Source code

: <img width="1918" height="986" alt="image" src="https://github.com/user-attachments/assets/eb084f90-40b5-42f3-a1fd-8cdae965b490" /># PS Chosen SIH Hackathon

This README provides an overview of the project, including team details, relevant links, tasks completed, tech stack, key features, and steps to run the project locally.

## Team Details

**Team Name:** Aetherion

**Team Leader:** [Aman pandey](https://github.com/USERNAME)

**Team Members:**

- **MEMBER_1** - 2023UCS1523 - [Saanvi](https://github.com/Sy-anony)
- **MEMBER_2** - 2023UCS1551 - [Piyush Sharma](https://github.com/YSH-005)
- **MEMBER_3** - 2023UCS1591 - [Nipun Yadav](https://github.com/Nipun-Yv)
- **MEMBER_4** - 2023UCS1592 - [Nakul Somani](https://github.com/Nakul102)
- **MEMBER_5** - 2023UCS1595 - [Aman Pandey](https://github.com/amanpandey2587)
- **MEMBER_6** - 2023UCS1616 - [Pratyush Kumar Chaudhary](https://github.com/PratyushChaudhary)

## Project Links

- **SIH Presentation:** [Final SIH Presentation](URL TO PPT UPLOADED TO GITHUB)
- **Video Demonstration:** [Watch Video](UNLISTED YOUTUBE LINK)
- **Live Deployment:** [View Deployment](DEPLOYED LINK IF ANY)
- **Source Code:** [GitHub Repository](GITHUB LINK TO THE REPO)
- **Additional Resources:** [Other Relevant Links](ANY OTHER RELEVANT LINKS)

What you need to do:
Everything in the data must be repeated exactly; leave no line out.

Task response:
Source code

: <img width="1918" height="986" alt="image" src="https://github.com/user-attachments/assets/eb084f90-40b5-42f3-a1fd-8cdae965b490" /># PS Chosen SIH Hackathon

This README provides an overview of the project, including team details, relevant links, tasks completed, tech stack, key features, and steps to run the project locally.

## Team Details

**Team Name:** Aetherion

**Team Leader:** [Aman pandey](https://github.com/USERNAME)

**Team Members:**

- **MEMBER_1** - 2023UCS1523 - [Saanvi](https://github.com/Sy-anony)
- **MEMBER_2** - 2023UCS1551 - [Piyush Sharma](https://github.com/YSH-005)
- **MEMBER_3** - 2023UCS1591 - [Nipun Yadav](https://github.com/Nipun-Yv)
- **MEMBER_4** - 2023UCS1592 - [Nakul Somani](https://github.com/Nakul102)
- **MEMBER_5** - 2023UCS1595 - [Aman Pandey](https://github.com/amanpandey2587)
- **MEMBER_6** - 2023UCS1616 - [Pratyush Kumar Chaudhary](https://github.com/PratyushChaudhary)

## Project Links

- **SIH Presentation:** [Final SIH Presentation](URL TO PPT UPLOADED TO GITHUB)
- **Video Demonstration:** [Watch Video](UNLISTED YOUTUBE LINK)
- **Live Deployment:** [View Deployment](DEPLOYED LINK IF ANY)
- **Source Code:** [GitHub Repository](GITHUB LINK TO THE REPO)
- **Additional Resources:** [Other Relevant Links](ANY OTHER RELEVANT LINKS)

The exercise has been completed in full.